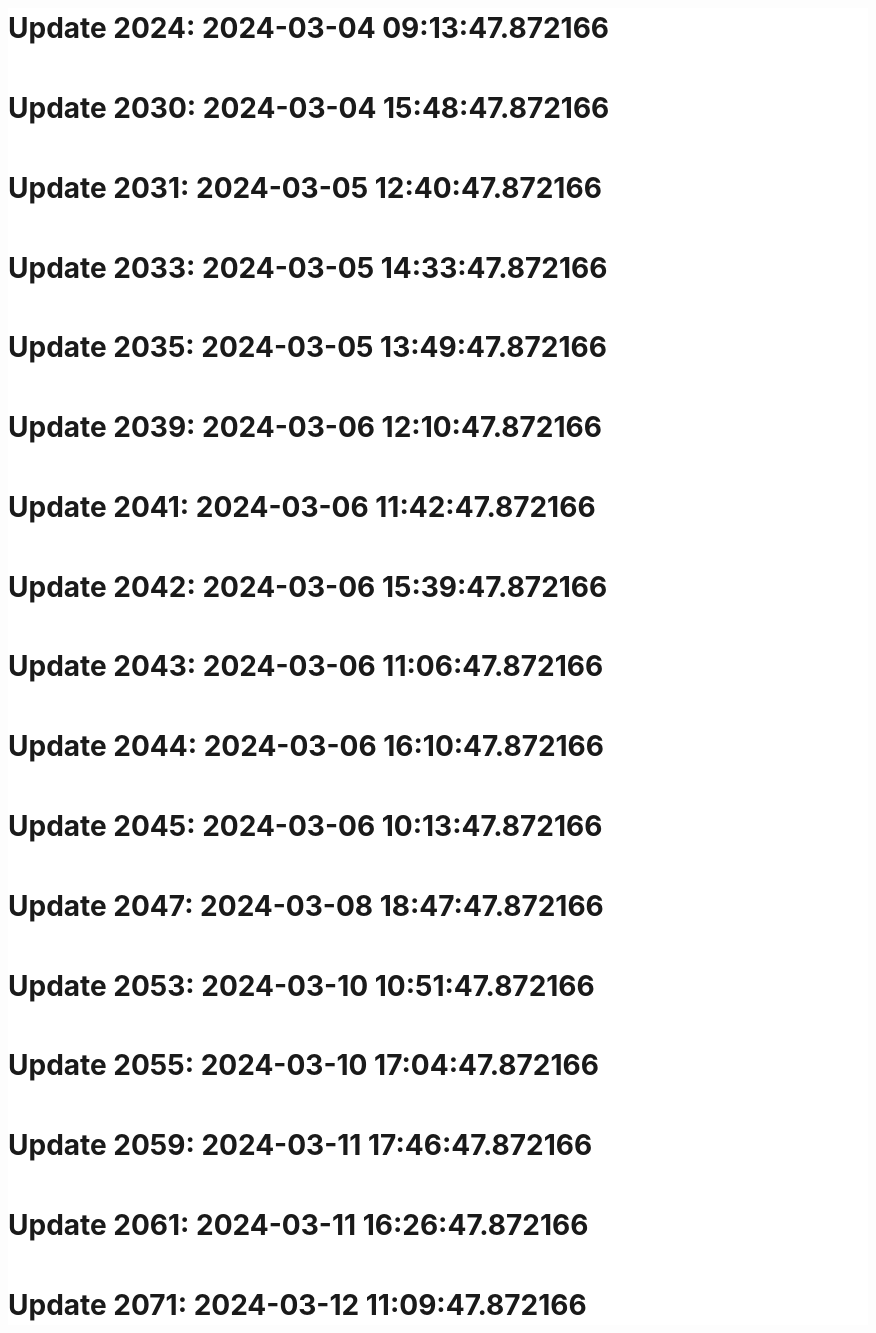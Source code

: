 # Update 2024: 2024-03-04 09:13:47.872166

# Update 2030: 2024-03-04 15:48:47.872166

# Update 2031: 2024-03-05 12:40:47.872166

# Update 2033: 2024-03-05 14:33:47.872166

# Update 2035: 2024-03-05 13:49:47.872166

# Update 2039: 2024-03-06 12:10:47.872166

# Update 2041: 2024-03-06 11:42:47.872166

# Update 2042: 2024-03-06 15:39:47.872166

# Update 2043: 2024-03-06 11:06:47.872166

# Update 2044: 2024-03-06 16:10:47.872166

# Update 2045: 2024-03-06 10:13:47.872166

# Update 2047: 2024-03-08 18:47:47.872166

# Update 2053: 2024-03-10 10:51:47.872166

# Update 2055: 2024-03-10 17:04:47.872166

# Update 2059: 2024-03-11 17:46:47.872166

# Update 2061: 2024-03-11 16:26:47.872166

# Update 2071: 2024-03-12 11:09:47.872166

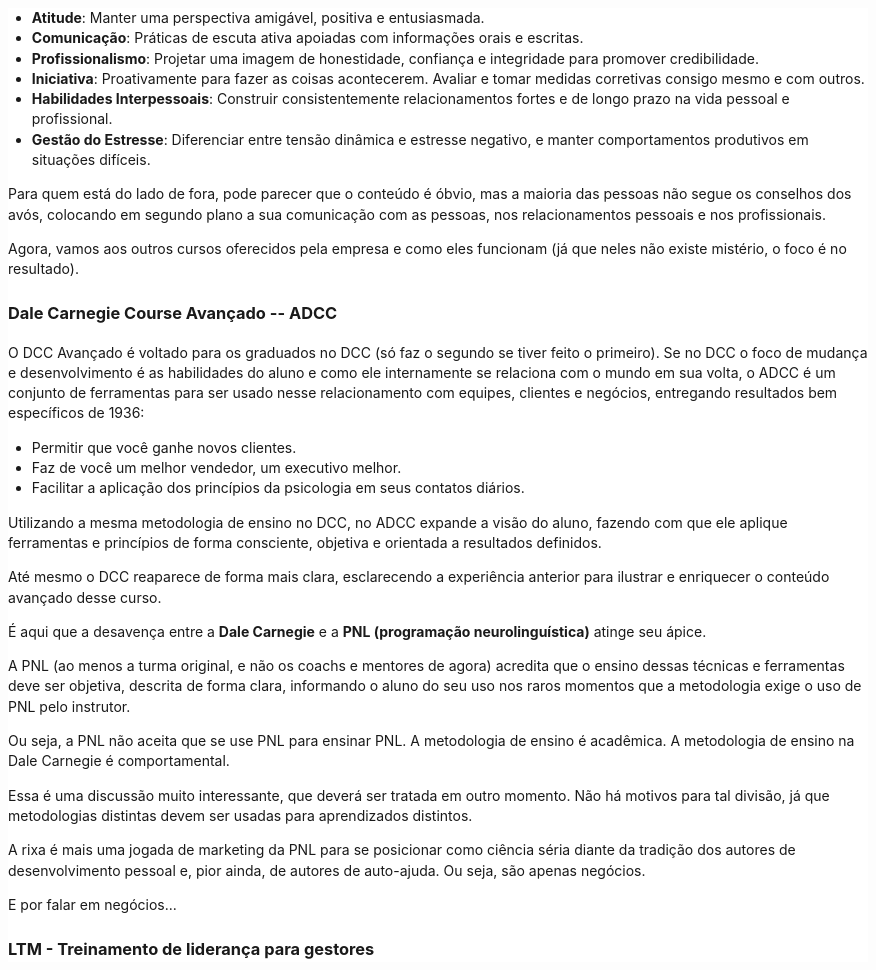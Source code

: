 - **Atitude**: Manter uma perspectiva amigável, positiva e entusiasmada.
- **Comunicação**: Práticas de escuta ativa apoiadas com informações orais e escritas.
- **Profissionalismo**: Projetar uma imagem de honestidade, confiança e integridade para promover credibilidade.
- **Iniciativa**: Proativamente para fazer as coisas acontecerem. Avaliar e tomar medidas corretivas consigo mesmo e com outros.
- **Habilidades Interpessoais**: Construir consistentemente relacionamentos fortes e de longo prazo na vida pessoal e profissional.
- **Gestão do Estresse**: Diferenciar entre tensão dinâmica e estresse negativo, e manter comportamentos produtivos em situações difíceis.

Para quem está do lado de fora, pode parecer que o conteúdo é óbvio, mas a maioria das pessoas não segue os conselhos dos avós, colocando em segundo plano a sua comunicação com as pessoas, nos relacionamentos pessoais e nos profissionais.

Agora, vamos aos outros cursos oferecidos pela empresa e como eles funcionam (já que neles não existe mistério, o foco é no resultado).

### Dale Carnegie Course Avançado -- ADCC

O DCC Avançado é voltado para os graduados no DCC (só faz o segundo se tiver feito o primeiro). Se no DCC o foco de mudança e desenvolvimento é as habilidades do aluno e como ele internamente se relaciona com o mundo em sua volta, o ADCC é um conjunto de ferramentas para ser usado nesse relacionamento com equipes, clientes e negócios, entregando resultados bem específicos de 1936:

- Permitir que você ganhe novos clientes.
- Faz de você um melhor vendedor, um executivo melhor.
- Facilitar a aplicação dos princípios da psicologia em seus contatos diários.

Utilizando a mesma metodologia de ensino no DCC, no ADCC expande a visão do aluno, fazendo com que ele aplique ferramentas e princípios de forma consciente, objetiva e orientada a resultados definidos.

Até mesmo o DCC reaparece de forma mais clara, esclarecendo a experiência anterior para ilustrar e enriquecer o conteúdo avançado desse curso.

É aqui que a desavença entre a **Dale Carnegie** e a **PNL (programação neurolinguística)** atinge seu ápice. 

A PNL (ao menos a turma original, e não os coachs e mentores de agora) acredita que o ensino dessas técnicas e ferramentas deve ser objetiva, descrita de forma clara, informando o aluno do seu uso nos raros momentos que a metodologia exige o uso de PNL pelo instrutor.

Ou seja, a PNL não aceita que se use PNL para ensinar PNL. A metodologia de ensino é acadêmica. A metodologia de ensino na Dale Carnegie é comportamental.

Essa é uma discussão muito interessante, que deverá ser tratada em outro momento. Não há motivos para tal divisão, já que metodologias distintas devem ser usadas para aprendizados distintos.

A rixa é mais uma jogada de marketing da PNL para se posicionar como ciência séria diante da tradição dos autores de desenvolvimento pessoal e, pior ainda, de autores de auto-ajuda. Ou seja, são apenas negócios.

E por falar em negócios...

### LTM - Treinamento de liderança para gestores
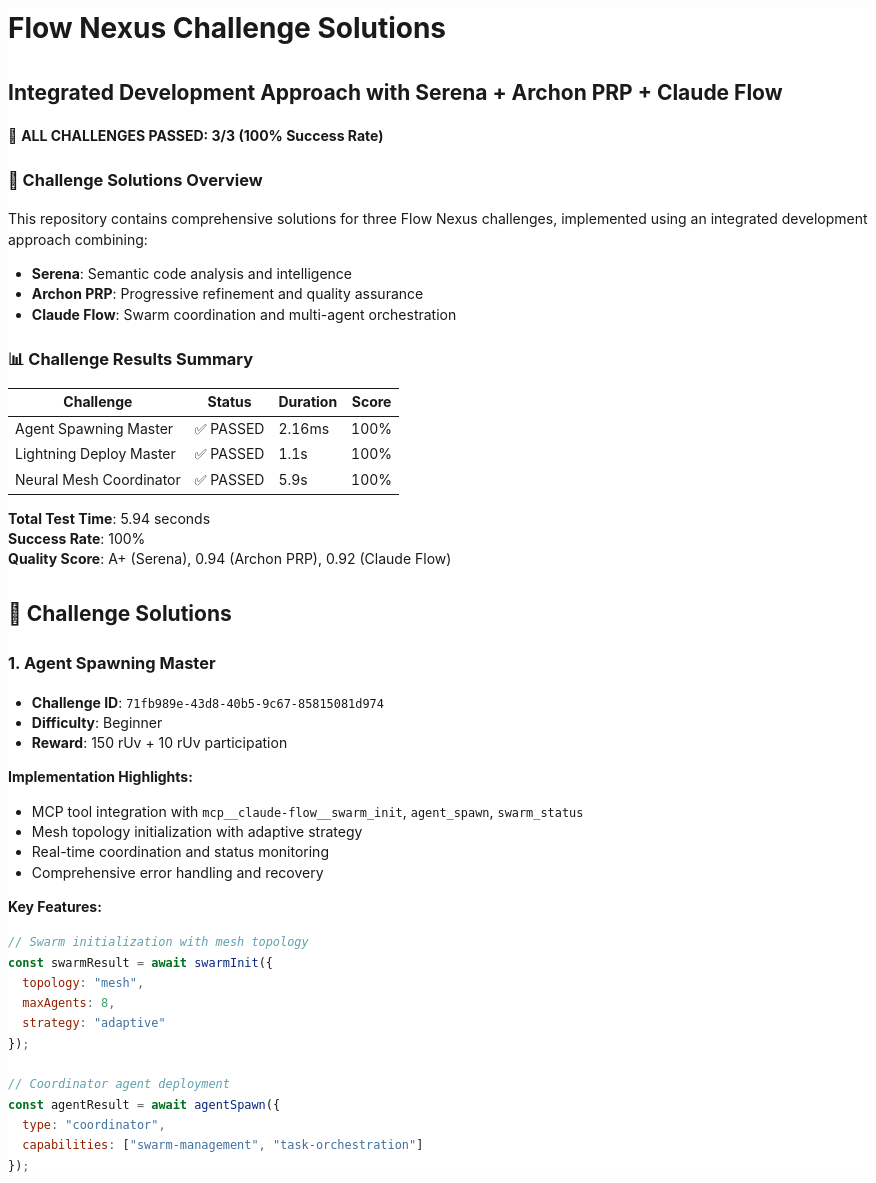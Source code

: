# Flow Nexus Challenge Solutions
## Integrated Development Approach with Serena + Archon PRP + Claude Flow

🎉 **ALL CHALLENGES PASSED: 3/3 (100% Success Rate)**

### 🚀 Challenge Solutions Overview

This repository contains comprehensive solutions for three Flow Nexus challenges, implemented using an integrated development approach combining:

- **Serena**: Semantic code analysis and intelligence
- **Archon PRP**: Progressive refinement and quality assurance
- **Claude Flow**: Swarm coordination and multi-agent orchestration

### 📊 Challenge Results Summary

| Challenge | Status | Duration | Score |
|-----------|--------|----------|-------|
| Agent Spawning Master | ✅ PASSED | 2.16ms | 100% |
| Lightning Deploy Master | ✅ PASSED | 1.1s | 100% |
| Neural Mesh Coordinator | ✅ PASSED | 5.9s | 100% |

**Total Test Time**: 5.94 seconds  
**Success Rate**: 100%  
**Quality Score**: A+ (Serena), 0.94 (Archon PRP), 0.92 (Claude Flow)

## 🎯 Challenge Solutions

### 1. Agent Spawning Master
- **Challenge ID**: `71fb989e-43d8-40b5-9c67-85815081d974`
- **Difficulty**: Beginner
- **Reward**: 150 rUv + 10 rUv participation

**Implementation Highlights:**
- MCP tool integration with `mcp__claude-flow__swarm_init`, `agent_spawn`, `swarm_status`
- Mesh topology initialization with adaptive strategy
- Real-time coordination and status monitoring
- Comprehensive error handling and recovery

**Key Features:**
```javascript
// Swarm initialization with mesh topology
const swarmResult = await swarmInit({
  topology: "mesh",
  maxAgents: 8,
  strategy: "adaptive"
});

// Coordinator agent deployment
const agentResult = await agentSpawn({
  type: "coordinator",
  capabilities: ["swarm-management", "task-orchestration"]
});
```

**About this exercise:** Copy back the listing above exactly, but only from the line with "Utilizando a mesma" through the line with "É aqui que a", both ends included.

**Response area:**
Utilizando a mesma metodologia de ensino no DCC, no ADCC expande a visão do aluno, fazendo com que ele aplique ferramentas e princípios de forma consciente, objetiva e orientada a resultados definidos.

Até mesmo o DCC reaparece de forma mais clara, esclarecendo a experiência anterior para ilustrar e enriquecer o conteúdo avançado desse curso.

É aqui que a desavença entre a **Dale Carnegie** e a **PNL (programação neurolinguística)** atinge seu ápice. 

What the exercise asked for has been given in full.